Few peasant dishes are as easy and beautiful as this. This delicious French  Provençal vegetable “stew” is the perfect comfort food on a cold winter’s night. My family loves this!


stacking veggies in the pan

1 onion, diced
1 red bell pepper, diced
2 garlic cloves, minced
olive oil
2 Asian eggplants (the long skinny ones), cut into thin slices
2 zucchini, scrubbed, cut into thin slices
2 yellow summer squash, cut into thin slices
5 firm but ripe Roma tomatoes, cut into thin slices
1/2 teaspoon dried oregano,
1/2 teaspoon dried thyme,
1/2 cup shredded fresh basil leaves
1 jar meatless pasta sauce (basil and oregano)
1 can diced tomatoes
Salt and pepper to taste


In a large skillet sauté the onion and bell pepper in olive oil. Once they are translucent and have begun to carmelize, add in the minced garlic and stir for a couple of minutes. Add the jar of sauce, can of tomatoes and the herbs. Stir thoroughly. Remove from the heat.

Grab a slice of zucchini, summer squash, eggplant and tomato, making stacks of alternating veggies. Stand them on end in the pan in a circle.

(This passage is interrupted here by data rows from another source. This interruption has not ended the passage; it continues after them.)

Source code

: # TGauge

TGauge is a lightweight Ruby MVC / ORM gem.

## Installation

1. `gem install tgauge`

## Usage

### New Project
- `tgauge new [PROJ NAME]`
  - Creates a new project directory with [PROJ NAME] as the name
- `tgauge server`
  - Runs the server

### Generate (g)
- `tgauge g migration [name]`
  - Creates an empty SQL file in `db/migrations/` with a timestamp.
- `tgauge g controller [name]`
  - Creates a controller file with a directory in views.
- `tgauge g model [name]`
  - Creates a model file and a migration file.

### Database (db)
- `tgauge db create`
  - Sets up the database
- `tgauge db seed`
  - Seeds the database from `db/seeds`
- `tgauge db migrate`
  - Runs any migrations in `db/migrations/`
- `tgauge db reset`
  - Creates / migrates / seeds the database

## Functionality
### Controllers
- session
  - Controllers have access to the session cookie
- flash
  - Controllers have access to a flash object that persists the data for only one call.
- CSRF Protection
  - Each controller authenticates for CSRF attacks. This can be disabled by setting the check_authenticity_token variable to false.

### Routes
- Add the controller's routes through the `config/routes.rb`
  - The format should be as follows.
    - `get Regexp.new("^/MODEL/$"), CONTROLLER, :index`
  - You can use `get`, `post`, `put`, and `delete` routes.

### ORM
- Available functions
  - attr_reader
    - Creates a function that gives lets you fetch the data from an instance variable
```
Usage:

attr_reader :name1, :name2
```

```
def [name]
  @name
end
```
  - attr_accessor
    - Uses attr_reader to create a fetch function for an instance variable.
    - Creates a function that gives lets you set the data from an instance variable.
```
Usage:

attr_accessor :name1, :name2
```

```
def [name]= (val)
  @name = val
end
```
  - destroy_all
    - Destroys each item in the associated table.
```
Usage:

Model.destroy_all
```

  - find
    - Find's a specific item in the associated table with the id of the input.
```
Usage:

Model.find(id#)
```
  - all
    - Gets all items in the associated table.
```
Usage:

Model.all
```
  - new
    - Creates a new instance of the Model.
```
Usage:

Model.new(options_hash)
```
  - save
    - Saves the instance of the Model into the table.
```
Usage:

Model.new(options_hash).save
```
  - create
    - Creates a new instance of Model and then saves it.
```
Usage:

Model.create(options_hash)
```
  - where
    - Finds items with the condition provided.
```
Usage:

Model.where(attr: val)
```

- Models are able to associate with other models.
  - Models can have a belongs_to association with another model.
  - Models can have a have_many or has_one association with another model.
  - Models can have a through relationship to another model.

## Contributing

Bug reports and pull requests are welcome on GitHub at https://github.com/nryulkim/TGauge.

There are two ways to cook this. You can either do it on the stove top on low (zucchini make sure you put a lid on to help steam the veggies and don’t stir. It should take about 15-20 minutes on low. The sauce will bubble up between the stacks of veggies.

The only trick is making sure you have cut your veggies thin enough so they will cook through.

baked with extra basil

We sprinkle ours with nutritional yeast, but you can top with cheese if you are not a vegan. Serve with French bread and a salad. Serves about 6.